Adah Sharma's Marathi debut Gajra: 'One film in every language' was dad's advice
Synopsis
Key Takeaways
Adah Sharma is preparing to make her Marathi cinema debut with the upcoming film Gajra, and the actress says the ambition traces back to a piece of advice her father gave her at the very start of her career. Speaking about the project on 16 July, Sharma revealed that her father's words have quietly shaped her approach to every film she has chosen since.
The Advice That Started It All
When Sharma first told her father she wanted to pursue acting, his response was unambiguous. 'When I told my father that I wanted to become an actress, he said, 'You should do one film in every language in India'. Each state has its own culture, each language has its own intricacies,' she recalled. He added, she said, that mastering a new language and persona with each film would be 'a great challenge' — and a worthwhile one.

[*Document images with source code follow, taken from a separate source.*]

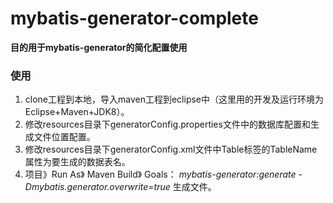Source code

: # mybatis-generator-complete
**目的用于mybatis-generator的简化配置使用**
### 使用
1. clone工程到本地，导入maven工程到eclipse中（这里用的开发及运行环境为Eclipse+Maven+JDK8）。
2. 修改resources目录下generatorConfig.properties文件中的数据库配置和生成文件位置配置。
3. 修改resources目录下generatorConfig.xml文件中Table标签的TableName属性为要生成的数据表名。
4. 项目》Run As》 Maven Build》 Goals：
			_mybatis-generator:generate -Dmybatis.generator.overwrite=true_
	 生成文件。
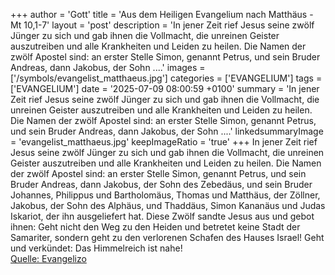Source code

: +++
author = 'Gott'
title = 'Aus dem Heiligen Evangelium nach Matthäus - Mt 10,1-7'
layout = 'post'
description = 'In jener Zeit rief Jesus seine zwölf Jünger zu sich und gab ihnen die Vollmacht, die unreinen Geister auszutreiben und alle Krankheiten und Leiden zu heilen. Die Namen der zwölf Apostel sind: an erster Stelle Simon, genannt Petrus, und sein Bruder Andreas, dann Jakobus, der Sohn ....'
images = ['/symbols/evangelist_matthaeus.jpg']
categories = ['EVANGELIUM']
tags = ['EVANGELIUM']
date = '2025-07-09 08:00:59 +0100'
summary = 'In jener Zeit rief Jesus seine zwölf Jünger zu sich und gab ihnen die Vollmacht, die unreinen Geister auszutreiben und alle Krankheiten und Leiden zu heilen. Die Namen der zwölf Apostel sind: an erster Stelle Simon, genannt Petrus, und sein Bruder Andreas, dann Jakobus, der Sohn ....'
linkedsummaryImage = 'evangelist_matthaeus.jpg'
keepImageRatio = 'true'
+++
In jener Zeit rief Jesus seine zwölf Jünger zu sich und gab ihnen die Vollmacht, die unreinen Geister auszutreiben und alle Krankheiten und Leiden zu heilen.
Die Namen der zwölf Apostel sind: an erster Stelle Simon, genannt Petrus, und sein Bruder Andreas, dann Jakobus, der Sohn des Zebedäus, und sein Bruder Johannes,
Philippus und Bartholomäus, Thomas und Matthäus, der Zöllner, Jakobus, der Sohn des Alphäus, und Thaddäus,
Simon Kananäus und Judas Iskariot, der ihn ausgeliefert hat.<!--more-->
Diese Zwölf sandte Jesus aus und gebot ihnen: Geht nicht den Weg zu den Heiden und betretet keine Stadt der Samariter,
sondern geht zu den verlorenen Schafen des Hauses Israel!
Geht und verkündet: Das Himmelreich ist nahe!<br> [Quelle: Evangelizo](https://evangeliumtagfuertag.org/DE/gospel)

That philosophy has visibly guided her career. Since her 2008 debut in the Hindi horror film 1920, Sharma has worked in Tamil, Telugu, and Kannada productions, steadily building a multilingual filmography that few actors of her generation can match.
Why Marathi, Why Now
Sharma described her reasoning for stepping into Marathi cinema in characteristically direct terms: 'I've always wanted to work across languages. Good stories don't come with subtitles — they come with great characters.' Gajra, directed by Shreyas Jadhav and based on true events, is set to release in 2027.
Notably, this is not merely a commercial calculation. Sharma has consistently framed her multilingual choices as artistic ones, pointing to the layers that each regional language brings to a performance.
The Pan-Indian Identity She Has Built
Asked whether a successful Gajra would push her toward more Marathi projects or keep Bollywood as her anchor, Sharma pushed back against the framing entirely. 'I've always seen myself as a pan-Indian actress,' she said.
She pointed to her own body of work as evidence. The Kerala Story, she noted, was a Hindi film with roughly 60 percent of its dialogue in Malayalam, 10 percent in English, and 30 percent in broken Hindi. In the action franchise Commando, she plays a Telugu girl despite the film being in Hindi. And in her very first role, she portrayed an Anglo-Indian character named Liza.
Open to Everything — Human or Otherwise
Sharma's ambitions, she made clear, extend beyond language. She said she is open to playing anything 'human, non-human also', and that language itself is not a limiting factor. 'I would ideally like to take up space in all languages,' she concluded.
With Gajra slated for a 2027 release, Sharma's Marathi chapter is the next step in what has become one of Hindi cinema's more genuinely multilingual careers. Whether the film fulfils her father's advice — one language at a time — remains to be seen.